§ AIM OF THE TASK
Extract, from the listing that follows, each line containing the word "Implementation".

§ EXERCISE INPUTS
# # # #

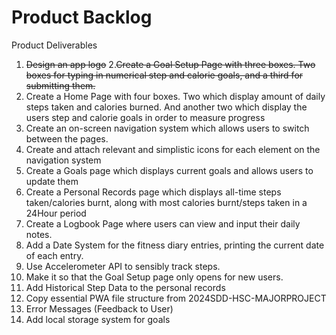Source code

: # Product Backlog
Product Deliverables
1. ~~Design an app logo~~
2.~~Create a Goal Setup Page with three boxes. Two boxes for typing in numerical step and calorie goals, and a third for submitting them.~~ 
3. Create a Home Page with four boxes. Two which display amount of daily steps taken and calories burned. And another two which display the users step and calorie goals in order to measure progress
4. Create an on-screen navigation system which allows users to switch between the pages.
5. Create and attach relevant and simplistic icons for each element on the navigation system
6. Create a Goals page which displays current goals and allows users to update them
7. Create a Personal Records page which displays all-time steps taken/calories burnt, along with most calories burnt/steps taken in a 24Hour period
8. Create a Logbook Page where users can view and input their daily notes. 
9. Add a Date System for the fitness diary entries, printing the current date of each entry.
10. Use Accelerometer API to sensibly track steps.
11. Make it so that the Goal Setup page only opens for new users.
12. Add Historical Step Data to the personal records 
13. Copy essential PWA file structure from 2024SDD-HSC-MAJORPROJECT
14. Error Messages (Feedback to User)
15. Add local storage system for goals 

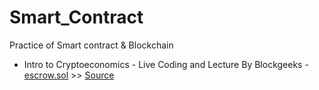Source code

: # Smart_Contract
 Practice of Smart contract &amp; Blockchain

* Intro to Cryptoeconomics - Live Coding and Lecture By Blockgeeks - [escrow.sol](https://github.com/FernandoFH/Smart_Contract/blob/master/escrow.sol) >> [Source](https://www.youtube.com/watch?v=6RCtNrlzV28&feature=em-uploademail)
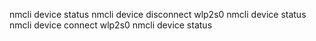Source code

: nmcli device status 
nmcli device disconnect wlp2s0 
nmcli device status 
nmcli device connect wlp2s0
nmcli device status 
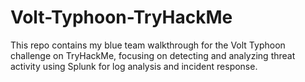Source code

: # Volt-Typhoon-TryHackMe
This repo contains my blue team walkthrough for the Volt Typhoon challenge on TryHackMe, focusing on detecting and analyzing threat activity using Splunk for log analysis and incident response.
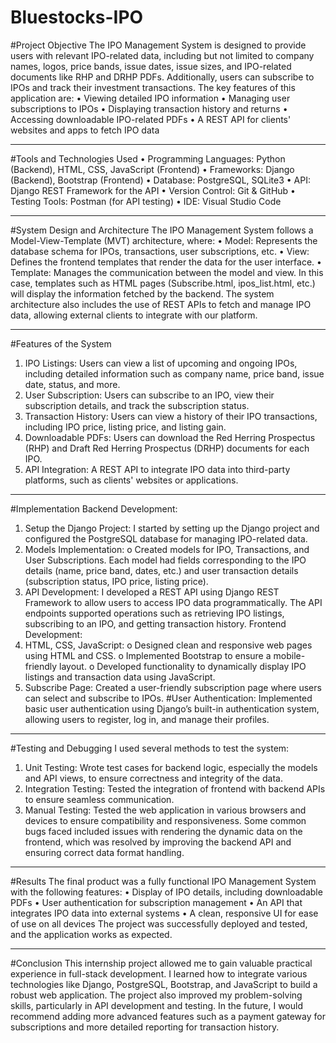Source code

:# Bluestocks-IPO

#Project Objective
The IPO Management System is designed to provide users with relevant IPO-related data, including but not limited to company names, logos, price bands, issue dates, issue sizes, and IPO-related documents like RHP and DRHP PDFs. Additionally, users can subscribe to IPOs and track their investment transactions. The key features of this application are:
•	Viewing detailed IPO information
•	Managing user subscriptions to IPOs
•	Displaying transaction history and returns
•	Accessing downloadable IPO-related PDFs
•	A REST API for clients' websites and apps to fetch IPO data
________________________________________
#Tools and Technologies Used
•	Programming Languages: Python (Backend), HTML, CSS, JavaScript (Frontend)
•	Frameworks: Django (Backend), Bootstrap (Frontend)
•	Database: PostgreSQL, SQLite3
•	API: Django REST Framework for the API
•	Version Control: Git & GitHub
•	Testing Tools: Postman (for API testing)
•	IDE: Visual Studio Code
________________________________________
#System Design and Architecture
The IPO Management System follows a Model-View-Template (MVT) architecture, where:
•	Model: Represents the database schema for IPOs, transactions, user subscriptions, etc.
•	View: Defines the frontend templates that render the data for the user interface.
•	Template: Manages the communication between the model and view. In this case, templates such as HTML pages (Subscribe.html, ipos_list.html, etc.) will display the information fetched by the backend.
The system architecture also includes the use of REST APIs to fetch and manage IPO data, allowing external clients to integrate with our platform.
________________________________________
#Features of the System
1.	IPO Listings: Users can view a list of upcoming and ongoing IPOs, including detailed information such as company name, price band, issue date, status, and more.
2.	User Subscription: Users can subscribe to an IPO, view their subscription details, and track the subscription status.
3.	Transaction History: Users can view a history of their IPO transactions, including IPO price, listing price, and listing gain.
4.	Downloadable PDFs: Users can download the Red Herring Prospectus (RHP) and Draft Red Herring Prospectus (DRHP) documents for each IPO.
5.	API Integration: A REST API to integrate IPO data into third-party platforms, such as clients' websites or applications.
________________________________________
#Implementation
Backend Development:
1.	Setup the Django Project: I started by setting up the Django project and configured the PostgreSQL database for managing IPO-related data.
2.	Models Implementation:
o	Created models for IPO, Transactions, and User Subscriptions. Each model had fields corresponding to the IPO details (name, price band, dates, etc.) and user transaction details (subscription status, IPO price, listing price).
3.	API Development: I developed a REST API using Django REST Framework to allow users to access IPO data programmatically. The API endpoints supported operations such as retrieving IPO listings, subscribing to an IPO, and getting transaction history.
Frontend Development:
1.	HTML, CSS, JavaScript:
o	Designed clean and responsive web pages using HTML and CSS.
o	Implemented Bootstrap to ensure a mobile-friendly layout.
o	Developed functionality to dynamically display IPO listings and transaction data using JavaScript.
2.	Subscribe Page: Created a user-friendly subscription page where users can select and subscribe to IPOs.
#User Authentication:
Implemented basic user authentication using Django’s built-in authentication system, allowing users to register, log in, and manage their profiles.
________________________________________
#Testing and Debugging
I used several methods to test the system:
1.	Unit Testing: Wrote test cases for backend logic, especially the models and API views, to ensure correctness and integrity of the data.
2.	Integration Testing: Tested the integration of frontend with backend APIs to ensure seamless communication.
3.	Manual Testing: Tested the web application in various browsers and devices to ensure compatibility and responsiveness.
Some common bugs faced included issues with rendering the dynamic data on the frontend, which was resolved by improving the backend API and ensuring correct data format handling.
________________________________________
#Results
The final product was a fully functional IPO Management System with the following features:
•	Display of IPO details, including downloadable PDFs
•	User authentication for subscription management
•	An API that integrates IPO data into external systems
•	A clean, responsive UI for ease of use on all devices
The project was successfully deployed and tested, and the application works as expected.
________________________________________
#Conclusion
This internship project allowed me to gain valuable practical experience in full-stack development. I learned how to integrate various technologies like Django, PostgreSQL, Bootstrap, and JavaScript to build a robust web application. The project also improved my problem-solving skills, particularly in API development and testing.
In the future, I would recommend adding more advanced features such as a payment gateway for subscriptions and more detailed reporting for transaction history.
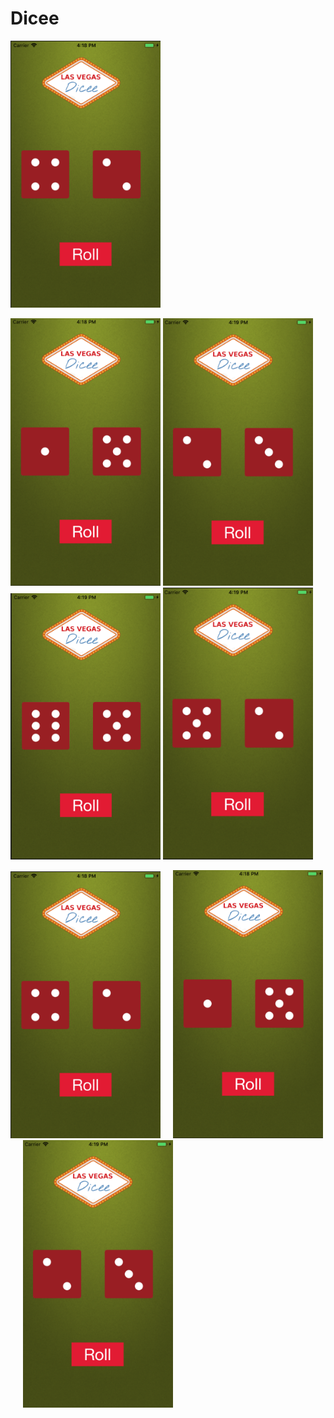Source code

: # Dicee


<img src="https://github.com/Abakrii/Dicee/blob/master/Screen%20shoots/Screen%20Shot%202018-10-19%20at%204.18.16%20PM.png?raw=true" width="240">&nbsp;&nbsp;&nbsp;&nbsp;


<img src = "https://github.com/Abakrii/Dicee/blob/master/Screen%20shoots/Screen%20Shot%202018-10-19%20at%204.18.35%20PM.png?raw=true" width="240">



<img src = "https://github.com/Abakrii/Dicee/blob/master/Screen%20shoots/Screen%20Shot%202018-10-19%20at%204.18.56%20PM.png?raw=true" width="240">


<img src= "https://github.com/Abakrii/Dicee/blob/master/Screen%20shoots/Screen%20Shot%202018-10-19%20at%204.19.09%20PM.png?raw=true" width="240">

<img src = "https://github.com/Abakrii/Dicee/blob/master/Screen%20shoots/Screen%20Shot%202018-10-19%20at%204.19.21%20PM.png?raw=true" width="240">


<img src="https://github.com/Abakrii/Dicee/blob/master/Screen%20shoots/Screen%20Shot%202018-10-19%20at%204.18.16%20PM.png?raw=true" width="240">&nbsp;&nbsp;&nbsp;&nbsp;
<img src="https://github.com/Abakrii/Dicee/blob/master/Screen%20shoots/Screen%20Shot%202018-10-19%20at%204.18.35%20PM.png?raw=true" width="240">&nbsp;&nbsp;&nbsp;&nbsp;
<img src = "https://github.com/Abakrii/Dicee/blob/master/Screen%20shoots/Screen%20Shot%202018-10-19%20at%204.18.56%20PM.png?raw=true" width="240">
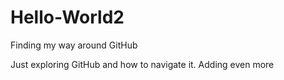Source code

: # Hello-World2
Finding my way around GitHub

Just exploring GitHub and how to navigate it.
Adding even more
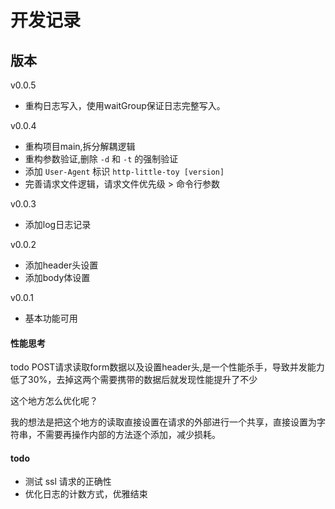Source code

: # 开发记录

## 版本

v0.0.5
- 重构日志写入，使用waitGroup保证日志完整写入。

v0.0.4

- 重构项目main,拆分解耦逻辑
- 重构参数验证,删除 `-d` 和 `-t` 的强制验证
- 添加 `User-Agent` 标识 `http-little-toy [version]`
- 完善请求文件逻辑，请求文件优先级 > 命令行参数

v0.0.3

- 添加log日志记录

v0.0.2

- 添加header头设置
- 添加body体设置

v0.0.1

- 基本功能可用


#### 性能思考

todo POST请求读取form数据以及设置header头,是一个性能杀手，导致并发能力低了30%，去掉这两个需要携带的数据后就发现性能提升了不少

这个地方怎么优化呢？

我的想法是把这个地方的读取直接设置在请求的外部进行一个共享，直接设置为字符串，不需要再操作内部的方法逐个添加，减少损耗。

#### todo

- 测试 ssl 请求的正确性
- 优化日志的计数方式，优雅结束
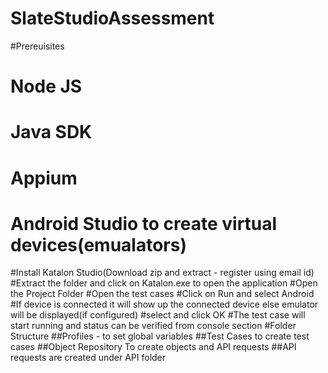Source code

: # SlateStudioAssessment



#Prereuisites

# Node JS
# Java SDK
# Appium
# Android Studio to create virtual devices(emualators)

#Install Katalon Studio(Download zip and extract - register using email id)
#Extract the folder and click on Katalon.exe to open the application
#Open the Project Folder
#Open the test cases
#Click on Run and select Android 
#If device is connected it will show up the connected device else emulator will be displayed(if configured)
#select and click OK
#The test case will start running and status can be verified from console section
#Folder Structure
##Profiles - to set global variables
##Test Cases to create test cases
##Object Repository  To create objects and API requests
##API requests are created under API folder

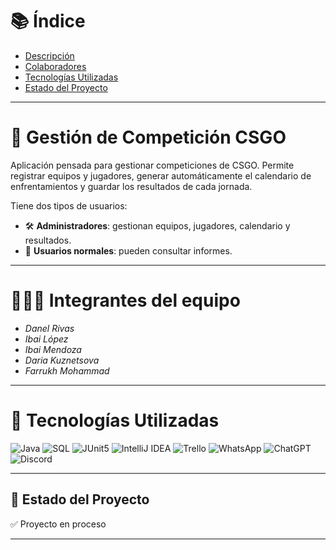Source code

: # 📚 Índice

- [Descripción](#-gestión-de-competiciones-e-sport)
- [Colaboradores](#-colaboradores)
- [Tecnologías Utilizadas](#-tecnologías-utilizadas)
- [Estado del Proyecto](#-estado-del-proyecto)

---

# 🔪 Gestión de Competición CSGO

Aplicación pensada para gestionar competiciones de CSGO. Permite registrar equipos y jugadores, generar automáticamente el calendario de enfrentamientos y guardar los resultados de cada jornada.

Tiene dos tipos de usuarios:

- 🛠 **Administradores**: gestionan equipos, jugadores, calendario y resultados.
- 👥 **Usuarios normales**: pueden consultar informes.

---

# 🧑🏻‍💻 Integrantes del equipo

- *Danel Rivas* 
- *Ibai López* 
- *Ibai Mendoza*
- *Daria Kuznetsova*  
- *Farrukh Mohammad*

---

# 🧰 Tecnologías Utilizadas

![Java](https://img.shields.io/badge/Java-red?logo=coffeescript&logoColor=white) ![SQL](https://img.shields.io/badge/Oracle_SQL-white?logo=liquibase&logoColor=black) ![JUnit5](https://img.shields.io/badge/JUnit5-darkgreen?logo=jekyll&logoColor=white) ![IntelliJ IDEA](https://img.shields.io/badge/IntelliJ_IDEA-darkviolet?logo=intellijidea&logoColor=white) ![Trello](https://img.shields.io/badge/Trello-darkblue?logo=trello&logoColor=white) ![WhatsApp](https://img.shields.io/badge/WhatsApp-darkgreen?logo=whatsapp&logoColor=white) ![ChatGPT](https://img.shields.io/badge/ChatGPT-white?logo=openai&logoColor=black) ![Discord](https://img.shields.io/badge/Discord-blue?logo=discord&logoColor=white)


---

## 🚀 Estado del Proyecto

✅ Proyecto en proceso

---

# # # #

§ ANSWER SECTION
#Implementation
2.	Models Implementation:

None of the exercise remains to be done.